───── TASK INPUTS

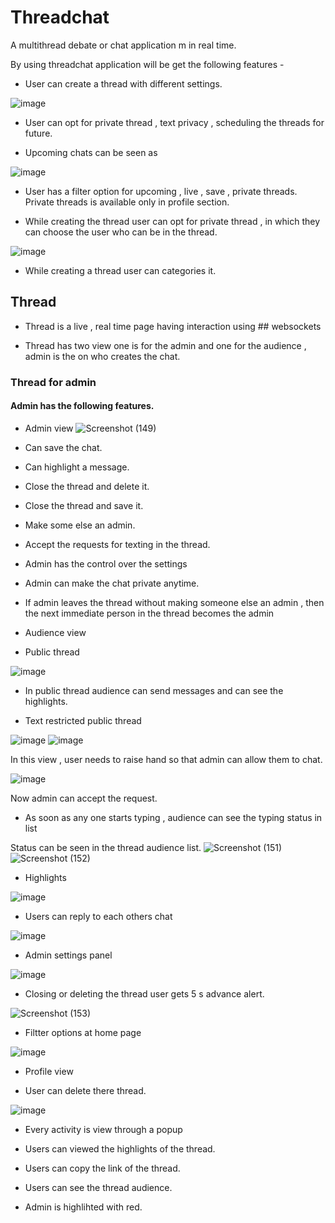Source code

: # Threadchat

A multithread debate or chat application m in real time.

By using threadchat application will be get the following features -

* User can create a thread with different settings.

![image](https://user-images.githubusercontent.com/33376200/116825612-a8865580-abad-11eb-9659-b255bfda2910.png)

* User can opt for private thread , text privacy , scheduling the threads for future.

* Upcoming chats can be seen as 

![image](https://user-images.githubusercontent.com/33376200/116825711-02871b00-abae-11eb-9410-8794c7e89f87.png)

* User has a filter option for upcoming , live , save , private threads. Private threads is available only in profile section.

* While creating the thread user can opt for private thread , in which they can choose the user who can be in the thread.

![image](https://user-images.githubusercontent.com/33376200/116825787-614c9480-abae-11eb-9b6f-9c97229083aa.png)

* While creating a thread user can categories it.

## Thread

* Thread is a live , real time page having interaction using ## websockets


* Thread has two view one is for the admin and one for the audience , admin is the on who creates the chat.

### Thread for admin

#### Admin has the following features.

* Admin view
![Screenshot (149)](https://user-images.githubusercontent.com/33376200/116825907-04051300-abaf-11eb-9dc9-07b7affd5131.png)

* Can save the chat.
* Can highlight a message.
* Close the thread and delete it.
* Close the thread and save it.
* Make some else an admin.
* Accept the requests for texting in the thread.
* Admin has the control over the settings
* Admin can make the chat private anytime.


* If admin leaves the thread without making someone else an admin , then the next immediate person in the thread becomes the admin
* Audience view 
 
* Public thread

![image](https://user-images.githubusercontent.com/33376200/116826416-7aa31000-abb1-11eb-881f-38fac2aa6452.png)


* In public thread audience can send messages and can see the highlights.

* Text restricted public thread

![image](https://user-images.githubusercontent.com/33376200/116826109-0b78ec00-abb0-11eb-9043-900d9e03c31c.png)
![image](https://user-images.githubusercontent.com/33376200/116826133-2186ac80-abb0-11eb-8ca9-84a9c0b7e395.png)

In this view , user needs to raise hand so that admin can allow them to chat.

![image](https://user-images.githubusercontent.com/33376200/116826158-42e79880-abb0-11eb-9250-4849eb8c0a0c.png)

Now admin can accept the request.

* As soon as any one starts typing , audience can see the typing status in list

Status can be seen in the thread audience list.
![Screenshot (151)](https://user-images.githubusercontent.com/33376200/116826223-92c65f80-abb0-11eb-8477-a374347bde05.png)
![Screenshot (152)](https://user-images.githubusercontent.com/33376200/116826226-9528b980-abb0-11eb-8d14-bc5d2f1db309.png)

* Highlights 

![image](https://user-images.githubusercontent.com/33376200/116826269-cdc89300-abb0-11eb-8371-afe9c3a87265.png)

* Users can reply to each others chat

![image](https://user-images.githubusercontent.com/33376200/116826306-fe103180-abb0-11eb-9166-cdd0610a8f84.png)

* Admin settings panel

![image](https://user-images.githubusercontent.com/33376200/116826324-12542e80-abb1-11eb-96d8-152fbf26d90d.png)

* Closing or deleting the thread user gets 5 s advance alert.

![Screenshot (153)](https://user-images.githubusercontent.com/33376200/116826345-2ac44900-abb1-11eb-8c7a-520d68a30314.png)

* Filtter options at home page

![image](https://user-images.githubusercontent.com/33376200/116826433-94dcee00-abb1-11eb-8235-dbc04c298c25.png)

* Profile view

* User can delete there thread.

![image](https://user-images.githubusercontent.com/33376200/116826454-b047f900-abb1-11eb-8c2e-4a9c617459aa.png)

* Every activity is view through a popup

* Users can viewed the highlights of the thread.

* Users can copy the link of the thread.

* Users can see the thread audience.

* Admin is highlihted with red.
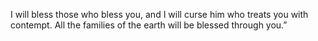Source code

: I will bless those who bless you, and I will curse him who treats you with contempt. All the families of the earth will be blessed through you.”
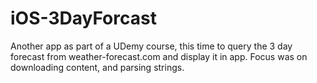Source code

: # iOS-3DayForcast

Another app as part of a UDemy course, this time to query the 3 day forecast from weather-forecast.com and display it in app. Focus was on downloading content, and parsing strings.
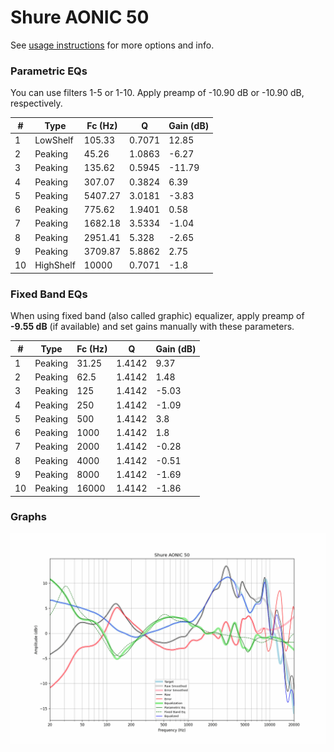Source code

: # Shure AONIC 50
See [usage instructions](https://github.com/jaakkopasanen/AutoEq#usage) for more options and info.

### Parametric EQs
You can use filters 1-5 or 1-10. Apply preamp of -10.90 dB or -10.90 dB, respectively.

|   # | Type      |   Fc (Hz) |      Q |   Gain (dB) |
|-----|-----------|-----------|--------|-------------|
|   1 | LowShelf  |    105.33 | 0.7071 |       12.85 |
|   2 | Peaking   |     45.26 | 1.0863 |       -6.27 |
|   3 | Peaking   |    135.62 | 0.5945 |      -11.79 |
|   4 | Peaking   |    307.07 | 0.3824 |        6.39 |
|   5 | Peaking   |   5407.27 | 3.0181 |       -3.83 |
|   6 | Peaking   |    775.62 | 1.9401 |        0.58 |
|   7 | Peaking   |   1682.18 | 3.5334 |       -1.04 |
|   8 | Peaking   |   2951.41 | 5.328  |       -2.65 |
|   9 | Peaking   |   3709.87 | 5.8862 |        2.75 |
|  10 | HighShelf |  10000    | 0.7071 |       -1.8  |

### Fixed Band EQs
When using fixed band (also called graphic) equalizer, apply preamp of **-9.55 dB** (if available) and set gains manually with these parameters.

|   # | Type    |   Fc (Hz) |      Q |   Gain (dB) |
|-----|---------|-----------|--------|-------------|
|   1 | Peaking |     31.25 | 1.4142 |        9.37 |
|   2 | Peaking |     62.5  | 1.4142 |        1.48 |
|   3 | Peaking |    125    | 1.4142 |       -5.03 |
|   4 | Peaking |    250    | 1.4142 |       -1.09 |
|   5 | Peaking |    500    | 1.4142 |        3.8  |
|   6 | Peaking |   1000    | 1.4142 |        1.8  |
|   7 | Peaking |   2000    | 1.4142 |       -0.28 |
|   8 | Peaking |   4000    | 1.4142 |       -0.51 |
|   9 | Peaking |   8000    | 1.4142 |       -1.69 |
|  10 | Peaking |  16000    | 1.4142 |       -1.86 |

### Graphs
![](./Shure%20AONIC%2050.png)

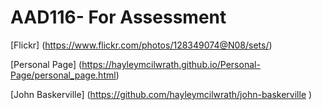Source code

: # AAD116- For Assessment

[Flickr] (https://www.flickr.com/photos/128349074@N08/sets/)

[Personal Page] (https://hayleymcilwrath.github.io/Personal-Page/personal_page.html)

[John Baskerville] (https://github.com/hayleymcilwrath/john-baskerville )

──────────

#### WORK TO COMPLETE
Through the line containing "else an admin." and no further, restate the data above word for word from its first line, leaving out pictures.

#### EXERCISE SOLUTION
Source code

: # Threadchat

A multithread debate or chat application m in real time.

By using threadchat application will be get the following features -

* User can create a thread with different settings.

![image](https://user-images.githubusercontent.com/33376200/116825612-a8865580-abad-11eb-9659-b255bfda2910.png)

* User can opt for private thread , text privacy , scheduling the threads for future.

* Upcoming chats can be seen as 

![image](https://user-images.githubusercontent.com/33376200/116825711-02871b00-abae-11eb-9410-8794c7e89f87.png)

* User has a filter option for upcoming , live , save , private threads. Private threads is available only in profile section.

* While creating the thread user can opt for private thread , in which they can choose the user who can be in the thread.

![image](https://user-images.githubusercontent.com/33376200/116825787-614c9480-abae-11eb-9b6f-9c97229083aa.png)

* While creating a thread user can categories it.

## Thread

* Thread is a live , real time page having interaction using ## websockets


* Thread has two view one is for the admin and one for the audience , admin is the on who creates the chat.

### Thread for admin

#### Admin has the following features.

* Admin view
![Screenshot (149)](https://user-images.githubusercontent.com/33376200/116825907-04051300-abaf-11eb-9dc9-07b7affd5131.png)

* Can save the chat.
* Can highlight a message.
* Close the thread and delete it.
* Close the thread and save it.
* Make some else an admin.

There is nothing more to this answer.